Ohio State University, Columbus, OH, United States

The focus of this proposal is to define chemopreventive mechanisms and molecular targets responsible for NSAID induced, COX-independent, apoptosis and growth inhibition of premalignant and malignant human oral cells. The hypothesis to be tested is that the chemopreventive effects of NSAIDs in human premalignant and malignant oral cell phenotypes are associated with mitochondrial triggering of molecular events leading to apoptosis. Mitochondria play a pivotal role in the processing of apoptotic signals, and in the storage and release of apoptogenic proteins leading to cell death. Our preliminary data indicate that celecoxib induces apoptosis and growth inhibition, independent of COX-2 inhibition, by acting on multiple components of signaling pathways regulating the stability of the mitochondrial membrane potential and follows prolonged cell cycle arrest. The loss of mitochondrial membrane potential leads to the activation of caspases 9, 3 and 8. The hypothesis will be tested using celecoxib and non-COX inhibiting structural analogs (celecoxib/derivatives) in a human oral cell culture model (normal, premalignant and malignant oral cell lines) and a xenografted oral cancer cell SCID mouse model. Pharmacological and genomic approaches will be used to define the molecular targets in signaling pathways leading to agent induced mitochondrial membrane instability, apoptosis and growth inhibition.
Specific aim 1 will address hypotheses, and define mechanisms, by which celecoxib/derivative induce apoptosis in premalignant and malignant human oral cells.
Specific aim 2 is designed to understand the relationship of celecoxib/derivative induced cell cycle arrest and apoptosis.
Specific aim 3 will test the hypothesis that the in vitro molecular mechanisms for growth inhibition and apoptosis prevent tumor spread and recurrence in vivo.

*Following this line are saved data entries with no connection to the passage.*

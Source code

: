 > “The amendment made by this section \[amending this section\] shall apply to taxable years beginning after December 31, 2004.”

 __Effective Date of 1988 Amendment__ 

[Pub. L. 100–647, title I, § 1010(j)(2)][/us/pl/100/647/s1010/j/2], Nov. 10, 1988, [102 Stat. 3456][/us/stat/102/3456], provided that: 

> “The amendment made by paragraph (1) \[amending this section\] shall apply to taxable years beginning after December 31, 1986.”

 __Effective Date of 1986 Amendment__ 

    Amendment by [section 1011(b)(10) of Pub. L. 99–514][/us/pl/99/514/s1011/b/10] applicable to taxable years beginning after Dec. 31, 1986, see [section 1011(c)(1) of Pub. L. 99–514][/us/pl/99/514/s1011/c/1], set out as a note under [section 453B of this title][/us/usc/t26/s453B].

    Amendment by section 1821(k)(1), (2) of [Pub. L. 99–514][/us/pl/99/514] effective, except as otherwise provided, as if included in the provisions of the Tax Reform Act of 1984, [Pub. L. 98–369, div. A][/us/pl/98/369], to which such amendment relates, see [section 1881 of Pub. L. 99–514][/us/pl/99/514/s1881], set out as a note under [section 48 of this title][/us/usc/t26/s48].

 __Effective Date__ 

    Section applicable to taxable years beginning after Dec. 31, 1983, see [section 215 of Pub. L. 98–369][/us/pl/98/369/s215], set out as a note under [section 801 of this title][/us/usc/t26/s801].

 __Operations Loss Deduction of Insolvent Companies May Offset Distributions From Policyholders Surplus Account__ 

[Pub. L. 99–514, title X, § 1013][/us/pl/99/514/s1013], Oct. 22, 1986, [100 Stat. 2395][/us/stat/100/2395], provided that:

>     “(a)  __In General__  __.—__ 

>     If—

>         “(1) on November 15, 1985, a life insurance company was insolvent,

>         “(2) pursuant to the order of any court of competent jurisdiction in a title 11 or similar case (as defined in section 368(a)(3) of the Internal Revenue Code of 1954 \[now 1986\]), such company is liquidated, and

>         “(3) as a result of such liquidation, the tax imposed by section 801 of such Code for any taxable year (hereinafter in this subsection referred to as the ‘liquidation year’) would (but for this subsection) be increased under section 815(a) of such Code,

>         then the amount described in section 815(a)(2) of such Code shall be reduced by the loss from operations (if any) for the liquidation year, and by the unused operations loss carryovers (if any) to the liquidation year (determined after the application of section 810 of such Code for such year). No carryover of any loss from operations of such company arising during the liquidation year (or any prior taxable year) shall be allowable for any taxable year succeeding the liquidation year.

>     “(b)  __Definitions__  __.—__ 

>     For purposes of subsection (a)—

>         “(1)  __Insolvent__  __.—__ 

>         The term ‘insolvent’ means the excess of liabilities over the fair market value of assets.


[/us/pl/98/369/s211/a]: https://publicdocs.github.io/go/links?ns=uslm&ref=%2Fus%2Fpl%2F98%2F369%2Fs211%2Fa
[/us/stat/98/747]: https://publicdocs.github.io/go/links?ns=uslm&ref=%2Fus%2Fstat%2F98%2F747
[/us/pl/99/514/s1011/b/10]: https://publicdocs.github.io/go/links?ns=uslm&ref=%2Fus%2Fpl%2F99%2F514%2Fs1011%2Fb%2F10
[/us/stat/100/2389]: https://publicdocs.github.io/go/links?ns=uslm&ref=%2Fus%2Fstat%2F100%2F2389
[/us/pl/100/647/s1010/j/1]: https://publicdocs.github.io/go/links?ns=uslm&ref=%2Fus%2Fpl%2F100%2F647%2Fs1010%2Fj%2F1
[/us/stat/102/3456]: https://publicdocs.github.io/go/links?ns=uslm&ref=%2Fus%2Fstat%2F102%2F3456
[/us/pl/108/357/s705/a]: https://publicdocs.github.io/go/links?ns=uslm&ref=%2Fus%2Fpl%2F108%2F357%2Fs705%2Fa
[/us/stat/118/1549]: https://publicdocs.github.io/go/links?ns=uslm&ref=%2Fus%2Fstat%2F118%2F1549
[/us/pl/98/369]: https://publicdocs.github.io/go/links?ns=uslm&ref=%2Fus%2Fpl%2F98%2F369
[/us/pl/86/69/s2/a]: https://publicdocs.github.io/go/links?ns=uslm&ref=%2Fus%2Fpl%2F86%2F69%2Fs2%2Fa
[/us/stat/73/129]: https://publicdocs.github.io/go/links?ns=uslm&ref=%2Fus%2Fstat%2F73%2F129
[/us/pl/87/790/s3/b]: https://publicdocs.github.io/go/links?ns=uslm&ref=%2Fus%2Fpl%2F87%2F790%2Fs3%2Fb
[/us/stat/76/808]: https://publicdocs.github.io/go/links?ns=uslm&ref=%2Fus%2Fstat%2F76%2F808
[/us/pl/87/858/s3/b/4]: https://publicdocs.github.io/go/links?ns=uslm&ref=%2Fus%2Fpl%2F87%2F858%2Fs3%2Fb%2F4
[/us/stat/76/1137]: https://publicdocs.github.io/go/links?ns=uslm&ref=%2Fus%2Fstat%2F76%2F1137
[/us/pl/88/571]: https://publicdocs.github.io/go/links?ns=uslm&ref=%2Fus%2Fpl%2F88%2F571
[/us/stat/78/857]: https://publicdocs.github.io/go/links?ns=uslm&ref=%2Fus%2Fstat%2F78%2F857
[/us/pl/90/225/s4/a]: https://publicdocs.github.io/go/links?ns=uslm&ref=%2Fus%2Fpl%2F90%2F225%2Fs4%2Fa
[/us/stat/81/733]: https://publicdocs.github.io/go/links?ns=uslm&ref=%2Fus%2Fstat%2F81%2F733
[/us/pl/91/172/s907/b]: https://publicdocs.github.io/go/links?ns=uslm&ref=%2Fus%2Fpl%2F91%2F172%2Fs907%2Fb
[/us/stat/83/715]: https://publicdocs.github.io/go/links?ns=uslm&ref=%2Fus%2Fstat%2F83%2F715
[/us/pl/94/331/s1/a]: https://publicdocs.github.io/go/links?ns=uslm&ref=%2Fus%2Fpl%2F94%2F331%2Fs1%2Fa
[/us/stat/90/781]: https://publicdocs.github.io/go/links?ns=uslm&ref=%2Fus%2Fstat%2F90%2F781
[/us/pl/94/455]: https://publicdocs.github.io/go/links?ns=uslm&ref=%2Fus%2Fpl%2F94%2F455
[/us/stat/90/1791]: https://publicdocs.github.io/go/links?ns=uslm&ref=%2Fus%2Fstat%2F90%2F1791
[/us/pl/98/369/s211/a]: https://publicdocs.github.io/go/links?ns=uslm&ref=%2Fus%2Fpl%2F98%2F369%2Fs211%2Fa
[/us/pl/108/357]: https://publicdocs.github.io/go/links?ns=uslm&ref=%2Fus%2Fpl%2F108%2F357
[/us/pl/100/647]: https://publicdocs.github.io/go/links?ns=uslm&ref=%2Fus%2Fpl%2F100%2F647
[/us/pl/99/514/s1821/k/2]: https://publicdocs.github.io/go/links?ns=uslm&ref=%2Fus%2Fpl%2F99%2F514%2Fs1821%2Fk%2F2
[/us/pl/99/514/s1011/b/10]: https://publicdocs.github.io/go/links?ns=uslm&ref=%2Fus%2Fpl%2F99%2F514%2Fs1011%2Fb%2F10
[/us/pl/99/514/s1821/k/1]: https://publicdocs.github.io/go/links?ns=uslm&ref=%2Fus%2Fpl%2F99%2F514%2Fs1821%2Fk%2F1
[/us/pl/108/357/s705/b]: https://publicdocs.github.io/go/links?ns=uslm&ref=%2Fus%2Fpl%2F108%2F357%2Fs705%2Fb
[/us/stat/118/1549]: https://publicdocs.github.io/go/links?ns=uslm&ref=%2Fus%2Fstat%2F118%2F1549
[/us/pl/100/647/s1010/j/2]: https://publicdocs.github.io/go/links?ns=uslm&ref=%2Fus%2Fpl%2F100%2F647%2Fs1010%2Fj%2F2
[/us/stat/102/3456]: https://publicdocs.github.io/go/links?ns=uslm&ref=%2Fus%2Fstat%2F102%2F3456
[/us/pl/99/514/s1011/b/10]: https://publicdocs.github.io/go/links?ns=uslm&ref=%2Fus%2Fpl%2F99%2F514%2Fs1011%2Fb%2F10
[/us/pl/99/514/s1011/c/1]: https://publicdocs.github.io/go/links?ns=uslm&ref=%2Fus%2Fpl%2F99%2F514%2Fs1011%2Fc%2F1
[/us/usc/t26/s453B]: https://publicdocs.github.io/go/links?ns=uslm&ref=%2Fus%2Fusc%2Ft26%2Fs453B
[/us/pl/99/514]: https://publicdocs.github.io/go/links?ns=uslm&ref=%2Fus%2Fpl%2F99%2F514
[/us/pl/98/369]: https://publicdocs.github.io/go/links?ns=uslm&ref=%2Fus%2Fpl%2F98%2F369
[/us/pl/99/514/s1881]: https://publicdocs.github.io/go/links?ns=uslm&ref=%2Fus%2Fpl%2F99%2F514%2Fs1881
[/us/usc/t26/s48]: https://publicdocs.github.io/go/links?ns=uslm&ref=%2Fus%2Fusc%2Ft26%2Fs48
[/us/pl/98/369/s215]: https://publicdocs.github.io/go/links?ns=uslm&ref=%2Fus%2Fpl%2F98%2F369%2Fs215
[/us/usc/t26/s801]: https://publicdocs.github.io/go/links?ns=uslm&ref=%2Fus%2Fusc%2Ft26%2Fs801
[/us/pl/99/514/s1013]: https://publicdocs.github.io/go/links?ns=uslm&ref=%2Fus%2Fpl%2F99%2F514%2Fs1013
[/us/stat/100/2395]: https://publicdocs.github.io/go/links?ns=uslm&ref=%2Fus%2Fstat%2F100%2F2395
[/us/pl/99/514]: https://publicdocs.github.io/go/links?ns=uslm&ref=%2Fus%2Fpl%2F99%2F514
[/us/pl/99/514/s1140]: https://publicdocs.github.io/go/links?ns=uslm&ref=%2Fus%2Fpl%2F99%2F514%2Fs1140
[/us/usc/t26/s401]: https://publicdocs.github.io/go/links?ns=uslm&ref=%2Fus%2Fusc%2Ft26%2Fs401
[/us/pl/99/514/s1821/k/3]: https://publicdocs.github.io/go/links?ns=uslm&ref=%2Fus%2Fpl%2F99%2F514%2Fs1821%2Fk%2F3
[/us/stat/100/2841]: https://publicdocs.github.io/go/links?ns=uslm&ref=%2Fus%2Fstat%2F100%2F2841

In specific aim 4 we will identify, in vivo, molecular targets responsible for growth inhibition of xenotransplanted tumors. The significance of this project will be to advance our understanding of the role of mitochondria in chemopreventive agent induced apoptosis, identify and characterizing novel molecular targets responsible for NSAID induced apoptosis and lay the foundation for the development of new chemopreventive agents in human oral cancer.